Pito wiele, ale nikt, oprócz wątłego, maleńkiego Stamiakina, nie upił się. Inspektor Chromów, siedzący z boku Bondarewa, rzucał na niego od czasu do czasu wzrok pełen zachwytu i wciąż czekał stosownej chwili, aby zacząć rozmowę.
Doczekał się.
— Bezzwłocznie tedy zapytał głosem nieśmiałym, trącając literata w rękaw:
— Jak też panu tak przychodzą do głowy rozmaite tematy? Co do mnie, to mógłbym myśleć, myśleć cały wiek i nicbym nie wymyślił!

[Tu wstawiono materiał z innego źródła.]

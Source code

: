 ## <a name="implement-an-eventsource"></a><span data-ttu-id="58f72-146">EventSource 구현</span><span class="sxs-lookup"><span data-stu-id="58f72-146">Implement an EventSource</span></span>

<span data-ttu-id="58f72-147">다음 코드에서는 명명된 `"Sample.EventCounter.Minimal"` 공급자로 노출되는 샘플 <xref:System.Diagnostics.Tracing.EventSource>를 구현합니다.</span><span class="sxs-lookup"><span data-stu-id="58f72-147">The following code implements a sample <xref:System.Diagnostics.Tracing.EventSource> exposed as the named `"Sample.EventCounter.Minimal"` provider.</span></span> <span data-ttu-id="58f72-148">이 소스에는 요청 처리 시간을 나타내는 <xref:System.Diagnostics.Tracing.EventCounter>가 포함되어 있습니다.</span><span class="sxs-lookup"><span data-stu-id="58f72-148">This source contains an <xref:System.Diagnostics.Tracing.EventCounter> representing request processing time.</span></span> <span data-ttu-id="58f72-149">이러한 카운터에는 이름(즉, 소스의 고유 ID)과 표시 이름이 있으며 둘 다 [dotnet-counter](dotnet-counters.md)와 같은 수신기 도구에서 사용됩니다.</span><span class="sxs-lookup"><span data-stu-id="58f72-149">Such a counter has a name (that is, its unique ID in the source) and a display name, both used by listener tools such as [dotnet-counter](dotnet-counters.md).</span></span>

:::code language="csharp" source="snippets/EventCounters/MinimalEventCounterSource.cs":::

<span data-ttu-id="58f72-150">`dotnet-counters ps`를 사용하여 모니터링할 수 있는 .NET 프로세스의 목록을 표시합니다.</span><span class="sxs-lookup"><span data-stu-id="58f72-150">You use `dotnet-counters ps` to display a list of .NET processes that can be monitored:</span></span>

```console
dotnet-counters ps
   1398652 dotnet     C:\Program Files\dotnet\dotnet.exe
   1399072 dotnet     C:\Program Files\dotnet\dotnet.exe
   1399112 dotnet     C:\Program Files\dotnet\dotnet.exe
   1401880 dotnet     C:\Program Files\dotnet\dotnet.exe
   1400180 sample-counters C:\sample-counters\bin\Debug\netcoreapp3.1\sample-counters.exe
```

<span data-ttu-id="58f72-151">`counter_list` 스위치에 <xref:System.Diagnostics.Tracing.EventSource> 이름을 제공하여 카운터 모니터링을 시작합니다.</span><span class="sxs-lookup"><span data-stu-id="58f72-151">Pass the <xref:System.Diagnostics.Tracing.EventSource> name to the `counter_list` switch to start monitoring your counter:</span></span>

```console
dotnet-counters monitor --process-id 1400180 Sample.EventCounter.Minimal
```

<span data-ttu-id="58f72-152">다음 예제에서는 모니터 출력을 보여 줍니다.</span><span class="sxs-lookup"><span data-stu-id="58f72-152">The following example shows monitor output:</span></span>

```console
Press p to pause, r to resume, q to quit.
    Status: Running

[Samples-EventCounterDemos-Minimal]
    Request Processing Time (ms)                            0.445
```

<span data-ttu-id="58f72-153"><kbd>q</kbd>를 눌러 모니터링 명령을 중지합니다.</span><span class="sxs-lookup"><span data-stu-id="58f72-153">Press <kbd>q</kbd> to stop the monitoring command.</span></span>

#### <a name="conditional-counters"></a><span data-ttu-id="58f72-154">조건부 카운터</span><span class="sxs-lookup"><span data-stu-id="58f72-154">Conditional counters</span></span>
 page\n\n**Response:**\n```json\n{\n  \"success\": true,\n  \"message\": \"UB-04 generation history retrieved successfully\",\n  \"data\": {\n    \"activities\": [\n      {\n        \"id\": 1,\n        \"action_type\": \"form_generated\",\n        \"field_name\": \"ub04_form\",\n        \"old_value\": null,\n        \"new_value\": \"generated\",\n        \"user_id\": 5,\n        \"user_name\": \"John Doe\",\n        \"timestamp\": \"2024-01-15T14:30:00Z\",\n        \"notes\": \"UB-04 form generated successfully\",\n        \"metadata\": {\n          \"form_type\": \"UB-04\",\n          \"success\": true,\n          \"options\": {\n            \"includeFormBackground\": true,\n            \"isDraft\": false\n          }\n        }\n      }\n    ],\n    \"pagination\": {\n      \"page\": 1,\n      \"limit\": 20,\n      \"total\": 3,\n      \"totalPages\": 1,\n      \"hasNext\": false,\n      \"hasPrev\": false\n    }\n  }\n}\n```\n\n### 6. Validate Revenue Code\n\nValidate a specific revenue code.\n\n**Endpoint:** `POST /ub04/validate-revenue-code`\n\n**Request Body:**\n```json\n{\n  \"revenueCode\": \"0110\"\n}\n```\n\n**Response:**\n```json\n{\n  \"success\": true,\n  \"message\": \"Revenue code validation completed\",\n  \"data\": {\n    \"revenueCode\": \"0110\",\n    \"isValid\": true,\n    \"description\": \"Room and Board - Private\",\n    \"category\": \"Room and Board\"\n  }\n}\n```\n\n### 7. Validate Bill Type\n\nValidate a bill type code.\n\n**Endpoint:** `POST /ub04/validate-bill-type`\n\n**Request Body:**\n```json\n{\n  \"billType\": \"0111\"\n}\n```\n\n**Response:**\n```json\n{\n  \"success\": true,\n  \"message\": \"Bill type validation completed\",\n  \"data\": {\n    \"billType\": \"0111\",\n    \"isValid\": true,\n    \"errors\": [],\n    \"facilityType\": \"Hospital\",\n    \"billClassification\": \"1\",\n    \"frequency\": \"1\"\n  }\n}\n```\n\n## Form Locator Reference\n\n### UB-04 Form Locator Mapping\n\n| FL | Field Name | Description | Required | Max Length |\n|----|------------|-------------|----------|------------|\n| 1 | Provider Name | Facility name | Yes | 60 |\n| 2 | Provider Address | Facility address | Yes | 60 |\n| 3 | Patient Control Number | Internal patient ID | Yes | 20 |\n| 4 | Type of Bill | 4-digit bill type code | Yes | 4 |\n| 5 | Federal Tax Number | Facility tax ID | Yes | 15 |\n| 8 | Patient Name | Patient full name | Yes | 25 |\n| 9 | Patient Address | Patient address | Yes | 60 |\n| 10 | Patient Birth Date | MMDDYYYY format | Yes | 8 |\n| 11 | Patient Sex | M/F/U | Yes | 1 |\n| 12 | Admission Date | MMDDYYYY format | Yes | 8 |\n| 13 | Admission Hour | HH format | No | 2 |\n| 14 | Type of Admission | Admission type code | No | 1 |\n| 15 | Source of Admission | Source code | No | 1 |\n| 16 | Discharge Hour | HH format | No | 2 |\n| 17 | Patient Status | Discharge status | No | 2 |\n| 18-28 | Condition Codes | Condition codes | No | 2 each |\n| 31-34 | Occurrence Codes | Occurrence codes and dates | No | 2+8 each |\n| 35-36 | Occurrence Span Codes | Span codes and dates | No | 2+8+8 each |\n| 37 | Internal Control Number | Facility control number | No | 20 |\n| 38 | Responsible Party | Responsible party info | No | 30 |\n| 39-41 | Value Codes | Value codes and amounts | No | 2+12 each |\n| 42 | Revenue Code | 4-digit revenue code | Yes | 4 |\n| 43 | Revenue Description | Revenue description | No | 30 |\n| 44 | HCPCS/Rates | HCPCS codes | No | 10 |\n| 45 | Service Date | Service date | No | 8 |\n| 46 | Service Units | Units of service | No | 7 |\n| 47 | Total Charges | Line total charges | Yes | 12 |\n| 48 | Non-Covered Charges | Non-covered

— To przyzwyczajenie zawodowe — z wyrozumiałością odparł Bondarow — Co do nas, to zupełnie bezwiednie wchłaniamy w siebie wszystko, co się dokoła nas dzieje — wrażenia, fakty spostrzeżenia — potem opracowujemy je, przetwarzamy i odlewamy w pięknej, artystycznej formie.
— No tak... przetwarzamy w formy — zaśmiał się inspektor. — W ładną bym ja formę przetworzył cokolwiek! Napewno ze wszystkich redakcji zrzuciliby mnie ze schodów!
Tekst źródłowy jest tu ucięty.